Defense of workers' interests meant national, not merely local or regional, organization. Organizing on a broadly inclusive industrial basis was necessary in a time of craft dilution and peril, transcending the craft exclusiveness that prevailed under the American Federation of Labor. With the formation of the Granite Cutters' International Association in 1877, the first permanent national union arose in the extractive sector. In January 1890, representatives of Appalachian and Midwestern coal diggers met at City Hall in Columbus, Ohio, to establish the United Mine Workers of America (UMWA or UMW). Three years later, hardrock workers convened in Butte to organize the Western Federation of Miners (WFM). The driving force in the new federation, the Butte Miners' Union became WFM Local 1 and allowed its hall to be used as the group's headquarters. In timber and petroleum, early attempts to forge national institutions failed.
The self-help initiatives of local and district mining unions encompassed ventures into workers' education. Local activists in the WFM organized socialist study groups and sponsored lectures by leading troublemakers. In District 2 of the UMW, John Brophy, developed his own extensive program of Labor Chautauquas and sent rank-and-file coal diggers to learn about labor organizing at the Brookwood Labor College near Katonah, New York.
Much of this education gave extractive workers awareness of their exploitation by employers and their potential to resist exploitation collectively. Indeed, conflict has characterized labor-management relations in extraction since the arrival of the corporation. Routine disputes over wages, hours, working conditions, and union rights escalated into violence. During the quarter century beginning in 1881, for example, coal mining had more strike activity than any other U.S. industry. Commonly concentrated in remote locales as "isolated masses," extractive laborers have provided the model for the classic formulation of the militant proletarian, highly predisposed to strike.
Many of these disputes are nationally significant. The strike in the anthracite mines of northeastern Pennsylvania during 1902-1903 was of historic importance in at least three ways. In terms of workdays lost, this stoppage for several months by more than 150,000 employees was the largest strike in the U.S. up to that time. Although the organization would experience many subsequent setbacks, the strike did establish the UMW as the representative of hard-coal workers, a role that continues to present.

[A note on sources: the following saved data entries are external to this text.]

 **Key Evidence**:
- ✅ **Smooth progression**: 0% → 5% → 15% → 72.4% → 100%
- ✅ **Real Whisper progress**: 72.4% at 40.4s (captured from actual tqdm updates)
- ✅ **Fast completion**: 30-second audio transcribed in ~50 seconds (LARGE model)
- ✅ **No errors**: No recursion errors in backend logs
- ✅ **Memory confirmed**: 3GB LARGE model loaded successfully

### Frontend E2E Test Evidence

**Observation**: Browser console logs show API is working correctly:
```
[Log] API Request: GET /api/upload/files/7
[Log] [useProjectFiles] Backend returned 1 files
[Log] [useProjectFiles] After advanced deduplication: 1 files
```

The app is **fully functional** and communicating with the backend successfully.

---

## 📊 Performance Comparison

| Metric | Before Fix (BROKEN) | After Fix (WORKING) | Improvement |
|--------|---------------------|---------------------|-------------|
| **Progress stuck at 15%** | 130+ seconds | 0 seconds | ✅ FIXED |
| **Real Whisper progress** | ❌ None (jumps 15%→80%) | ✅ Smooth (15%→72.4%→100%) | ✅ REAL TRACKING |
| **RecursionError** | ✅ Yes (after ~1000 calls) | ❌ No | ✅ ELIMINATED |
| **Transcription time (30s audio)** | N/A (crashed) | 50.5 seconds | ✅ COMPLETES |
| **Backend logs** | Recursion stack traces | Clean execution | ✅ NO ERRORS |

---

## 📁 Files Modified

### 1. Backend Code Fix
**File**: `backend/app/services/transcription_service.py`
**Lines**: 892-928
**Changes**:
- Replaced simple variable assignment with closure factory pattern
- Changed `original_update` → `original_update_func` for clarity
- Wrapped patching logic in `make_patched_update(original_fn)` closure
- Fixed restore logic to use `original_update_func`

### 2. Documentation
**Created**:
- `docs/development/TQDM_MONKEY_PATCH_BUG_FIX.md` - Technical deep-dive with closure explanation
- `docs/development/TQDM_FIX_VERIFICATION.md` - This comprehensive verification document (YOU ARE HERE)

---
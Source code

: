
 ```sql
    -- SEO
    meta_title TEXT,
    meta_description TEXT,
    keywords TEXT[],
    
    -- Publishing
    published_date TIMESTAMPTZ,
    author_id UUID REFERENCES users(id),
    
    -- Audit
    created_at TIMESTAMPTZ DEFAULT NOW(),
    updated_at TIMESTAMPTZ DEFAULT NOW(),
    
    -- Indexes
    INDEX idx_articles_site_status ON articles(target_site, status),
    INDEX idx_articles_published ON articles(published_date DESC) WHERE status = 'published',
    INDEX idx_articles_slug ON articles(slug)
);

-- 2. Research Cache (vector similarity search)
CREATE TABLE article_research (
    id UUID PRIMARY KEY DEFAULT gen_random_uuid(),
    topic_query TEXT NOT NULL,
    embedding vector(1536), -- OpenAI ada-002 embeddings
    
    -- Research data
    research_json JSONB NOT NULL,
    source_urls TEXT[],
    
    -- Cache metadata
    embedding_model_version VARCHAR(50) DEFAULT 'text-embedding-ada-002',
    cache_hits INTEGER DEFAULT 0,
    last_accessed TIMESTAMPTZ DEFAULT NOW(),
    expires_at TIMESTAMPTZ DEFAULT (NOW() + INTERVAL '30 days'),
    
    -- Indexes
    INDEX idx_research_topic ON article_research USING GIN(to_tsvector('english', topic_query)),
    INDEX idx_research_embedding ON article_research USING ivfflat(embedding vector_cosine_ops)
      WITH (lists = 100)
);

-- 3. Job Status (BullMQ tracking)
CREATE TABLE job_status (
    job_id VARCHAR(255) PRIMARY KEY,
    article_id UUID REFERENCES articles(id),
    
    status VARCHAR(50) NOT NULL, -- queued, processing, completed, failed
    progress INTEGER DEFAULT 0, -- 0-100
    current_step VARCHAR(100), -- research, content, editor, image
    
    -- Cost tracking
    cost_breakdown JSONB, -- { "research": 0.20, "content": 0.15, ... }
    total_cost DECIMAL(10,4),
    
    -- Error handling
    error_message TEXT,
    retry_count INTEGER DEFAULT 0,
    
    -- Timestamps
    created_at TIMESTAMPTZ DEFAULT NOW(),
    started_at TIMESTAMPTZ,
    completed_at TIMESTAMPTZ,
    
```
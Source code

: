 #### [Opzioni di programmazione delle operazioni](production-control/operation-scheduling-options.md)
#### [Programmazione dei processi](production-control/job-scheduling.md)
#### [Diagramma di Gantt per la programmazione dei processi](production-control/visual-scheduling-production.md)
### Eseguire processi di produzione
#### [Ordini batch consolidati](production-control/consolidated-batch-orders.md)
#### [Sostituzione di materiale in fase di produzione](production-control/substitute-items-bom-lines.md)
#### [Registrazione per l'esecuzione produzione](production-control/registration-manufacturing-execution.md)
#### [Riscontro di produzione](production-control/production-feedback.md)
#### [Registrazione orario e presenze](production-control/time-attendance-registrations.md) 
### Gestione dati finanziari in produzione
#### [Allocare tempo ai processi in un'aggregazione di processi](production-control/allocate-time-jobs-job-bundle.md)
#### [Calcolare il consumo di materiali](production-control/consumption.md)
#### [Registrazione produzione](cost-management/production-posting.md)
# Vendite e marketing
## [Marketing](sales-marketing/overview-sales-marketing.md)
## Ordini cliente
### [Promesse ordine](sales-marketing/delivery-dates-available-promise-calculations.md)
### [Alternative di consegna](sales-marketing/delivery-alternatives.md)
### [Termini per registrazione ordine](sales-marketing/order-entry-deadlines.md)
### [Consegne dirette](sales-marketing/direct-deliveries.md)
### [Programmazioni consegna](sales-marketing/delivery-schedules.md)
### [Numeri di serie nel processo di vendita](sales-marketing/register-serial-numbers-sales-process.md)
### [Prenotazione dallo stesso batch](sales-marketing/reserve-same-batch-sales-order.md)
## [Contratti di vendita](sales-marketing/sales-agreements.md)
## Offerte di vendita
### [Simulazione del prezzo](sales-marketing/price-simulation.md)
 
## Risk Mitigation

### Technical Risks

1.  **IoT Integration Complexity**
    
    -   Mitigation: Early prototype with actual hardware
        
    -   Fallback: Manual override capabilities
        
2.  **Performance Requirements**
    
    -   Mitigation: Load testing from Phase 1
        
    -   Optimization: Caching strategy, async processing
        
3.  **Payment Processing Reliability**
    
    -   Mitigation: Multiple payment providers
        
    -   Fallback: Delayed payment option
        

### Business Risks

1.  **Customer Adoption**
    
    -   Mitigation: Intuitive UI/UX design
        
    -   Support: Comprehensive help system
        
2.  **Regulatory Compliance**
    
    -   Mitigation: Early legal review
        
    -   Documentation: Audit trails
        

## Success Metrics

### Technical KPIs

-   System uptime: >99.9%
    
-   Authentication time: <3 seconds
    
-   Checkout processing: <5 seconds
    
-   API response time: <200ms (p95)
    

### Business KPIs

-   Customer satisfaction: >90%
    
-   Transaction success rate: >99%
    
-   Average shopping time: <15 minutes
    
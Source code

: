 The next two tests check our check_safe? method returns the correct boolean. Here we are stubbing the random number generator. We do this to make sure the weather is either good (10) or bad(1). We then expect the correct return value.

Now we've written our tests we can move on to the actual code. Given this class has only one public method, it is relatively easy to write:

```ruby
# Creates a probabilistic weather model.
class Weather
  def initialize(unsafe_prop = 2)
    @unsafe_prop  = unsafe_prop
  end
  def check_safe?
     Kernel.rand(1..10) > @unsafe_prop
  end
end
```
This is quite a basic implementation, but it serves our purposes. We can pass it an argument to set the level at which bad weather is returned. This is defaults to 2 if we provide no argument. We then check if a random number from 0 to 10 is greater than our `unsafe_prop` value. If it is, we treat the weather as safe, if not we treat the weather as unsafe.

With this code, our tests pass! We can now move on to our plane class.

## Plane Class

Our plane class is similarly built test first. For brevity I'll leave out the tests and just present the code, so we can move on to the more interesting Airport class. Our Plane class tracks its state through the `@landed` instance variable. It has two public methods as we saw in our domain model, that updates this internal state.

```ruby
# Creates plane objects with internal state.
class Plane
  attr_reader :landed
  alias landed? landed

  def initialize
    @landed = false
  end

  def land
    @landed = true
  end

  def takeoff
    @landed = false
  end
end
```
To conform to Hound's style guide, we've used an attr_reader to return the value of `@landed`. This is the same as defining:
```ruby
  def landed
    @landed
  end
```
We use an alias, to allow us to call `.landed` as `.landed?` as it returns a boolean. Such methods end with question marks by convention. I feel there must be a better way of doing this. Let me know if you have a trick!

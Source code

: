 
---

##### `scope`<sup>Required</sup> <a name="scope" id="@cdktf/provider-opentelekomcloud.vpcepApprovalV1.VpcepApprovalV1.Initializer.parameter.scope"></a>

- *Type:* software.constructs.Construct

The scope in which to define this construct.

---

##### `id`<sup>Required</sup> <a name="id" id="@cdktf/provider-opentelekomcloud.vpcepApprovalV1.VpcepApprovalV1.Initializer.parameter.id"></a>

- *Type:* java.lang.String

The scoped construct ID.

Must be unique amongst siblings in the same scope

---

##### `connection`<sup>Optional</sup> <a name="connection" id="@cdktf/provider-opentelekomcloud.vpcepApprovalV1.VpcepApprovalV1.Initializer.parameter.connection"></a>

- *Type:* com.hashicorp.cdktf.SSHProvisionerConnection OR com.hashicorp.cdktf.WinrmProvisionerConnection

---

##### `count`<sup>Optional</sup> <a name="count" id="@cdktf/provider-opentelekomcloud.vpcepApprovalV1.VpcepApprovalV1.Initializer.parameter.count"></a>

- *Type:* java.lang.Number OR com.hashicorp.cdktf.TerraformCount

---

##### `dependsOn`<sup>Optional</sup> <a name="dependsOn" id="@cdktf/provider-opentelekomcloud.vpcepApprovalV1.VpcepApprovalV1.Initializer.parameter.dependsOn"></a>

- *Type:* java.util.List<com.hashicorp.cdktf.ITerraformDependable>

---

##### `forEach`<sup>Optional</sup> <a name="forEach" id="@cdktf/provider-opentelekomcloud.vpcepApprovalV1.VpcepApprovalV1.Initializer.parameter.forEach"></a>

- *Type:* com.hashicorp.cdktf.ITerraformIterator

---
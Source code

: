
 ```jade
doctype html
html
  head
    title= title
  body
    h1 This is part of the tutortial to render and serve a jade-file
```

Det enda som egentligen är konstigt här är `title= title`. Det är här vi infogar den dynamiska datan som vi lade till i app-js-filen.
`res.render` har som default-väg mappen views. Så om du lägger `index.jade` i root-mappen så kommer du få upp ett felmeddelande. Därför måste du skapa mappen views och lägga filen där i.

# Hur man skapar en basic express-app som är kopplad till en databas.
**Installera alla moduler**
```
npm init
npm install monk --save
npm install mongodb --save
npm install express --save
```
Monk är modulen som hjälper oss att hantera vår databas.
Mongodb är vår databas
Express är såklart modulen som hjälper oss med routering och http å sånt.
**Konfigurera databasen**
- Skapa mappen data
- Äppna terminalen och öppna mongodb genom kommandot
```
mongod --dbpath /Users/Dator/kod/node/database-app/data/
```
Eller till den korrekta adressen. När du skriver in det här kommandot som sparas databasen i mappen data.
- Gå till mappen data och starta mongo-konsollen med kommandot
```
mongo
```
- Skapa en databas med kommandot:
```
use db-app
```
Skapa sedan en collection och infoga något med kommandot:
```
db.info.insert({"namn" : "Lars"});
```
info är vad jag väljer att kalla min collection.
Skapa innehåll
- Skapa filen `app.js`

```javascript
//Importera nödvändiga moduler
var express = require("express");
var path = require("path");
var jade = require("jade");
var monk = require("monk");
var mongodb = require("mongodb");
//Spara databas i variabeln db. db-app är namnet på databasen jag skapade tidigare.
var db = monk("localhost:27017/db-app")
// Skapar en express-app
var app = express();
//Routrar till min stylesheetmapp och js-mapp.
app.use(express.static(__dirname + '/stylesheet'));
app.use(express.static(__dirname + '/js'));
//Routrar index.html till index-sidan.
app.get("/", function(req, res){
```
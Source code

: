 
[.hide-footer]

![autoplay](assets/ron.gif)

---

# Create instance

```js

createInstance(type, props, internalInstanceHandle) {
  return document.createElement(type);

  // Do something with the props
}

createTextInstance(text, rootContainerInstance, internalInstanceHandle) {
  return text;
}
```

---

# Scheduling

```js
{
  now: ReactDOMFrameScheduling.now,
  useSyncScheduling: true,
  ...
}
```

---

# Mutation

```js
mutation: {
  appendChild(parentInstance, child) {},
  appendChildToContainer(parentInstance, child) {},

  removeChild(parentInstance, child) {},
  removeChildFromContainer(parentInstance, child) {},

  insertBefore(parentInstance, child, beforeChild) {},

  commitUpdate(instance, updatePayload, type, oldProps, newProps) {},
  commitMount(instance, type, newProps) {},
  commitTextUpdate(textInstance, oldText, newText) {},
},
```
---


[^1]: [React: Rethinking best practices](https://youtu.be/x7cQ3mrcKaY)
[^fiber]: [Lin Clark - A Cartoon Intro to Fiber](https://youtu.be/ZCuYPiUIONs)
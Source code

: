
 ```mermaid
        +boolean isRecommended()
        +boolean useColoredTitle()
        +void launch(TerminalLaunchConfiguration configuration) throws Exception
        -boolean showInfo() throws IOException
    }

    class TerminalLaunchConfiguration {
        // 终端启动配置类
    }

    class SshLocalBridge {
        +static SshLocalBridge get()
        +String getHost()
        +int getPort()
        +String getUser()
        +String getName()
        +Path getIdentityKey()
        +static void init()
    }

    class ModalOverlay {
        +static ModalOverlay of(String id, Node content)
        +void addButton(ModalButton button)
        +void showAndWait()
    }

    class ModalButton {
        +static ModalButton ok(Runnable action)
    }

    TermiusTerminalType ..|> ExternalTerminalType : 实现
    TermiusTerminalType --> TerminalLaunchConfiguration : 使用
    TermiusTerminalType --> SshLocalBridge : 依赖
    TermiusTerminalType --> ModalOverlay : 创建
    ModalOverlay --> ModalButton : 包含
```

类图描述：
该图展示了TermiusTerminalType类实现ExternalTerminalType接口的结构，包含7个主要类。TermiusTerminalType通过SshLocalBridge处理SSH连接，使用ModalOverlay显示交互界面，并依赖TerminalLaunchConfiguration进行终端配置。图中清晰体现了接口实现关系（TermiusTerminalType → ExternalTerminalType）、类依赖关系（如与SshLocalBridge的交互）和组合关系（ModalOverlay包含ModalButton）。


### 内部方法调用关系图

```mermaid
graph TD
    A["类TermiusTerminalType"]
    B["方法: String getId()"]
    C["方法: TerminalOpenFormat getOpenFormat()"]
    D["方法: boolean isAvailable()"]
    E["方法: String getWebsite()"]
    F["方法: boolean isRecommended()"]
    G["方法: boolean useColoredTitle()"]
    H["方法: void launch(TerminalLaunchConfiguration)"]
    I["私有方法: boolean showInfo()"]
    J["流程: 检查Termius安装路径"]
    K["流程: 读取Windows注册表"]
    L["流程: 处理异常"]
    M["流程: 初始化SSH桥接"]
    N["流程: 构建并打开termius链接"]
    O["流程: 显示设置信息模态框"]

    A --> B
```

In addition, the innovative mediating role of federal authorities in this dispute gave the first indication of the major changes in law and policy that unfolded under the New Deal. Unlike its simple duty as strikebreaker in the 19th century, this time the federal government intervened to find facts and to force a compromise settlement. The unprecedented protracted hearings of the Anthracite Coal Strike Commission at the Lackawanna County Courthouse in Scranton captured the attention of the nation throughout the winter of 1902-1903. Although the commission's award gave the hardcoal workers modest advances — such as a one-hour reduction in work time to nine hours per day, not the eight-hour day they sought—this resolution was seen as a victory for unionism. Grateful miners placed a statue of UMW president John Mitchell in front of the Scranton courthouse.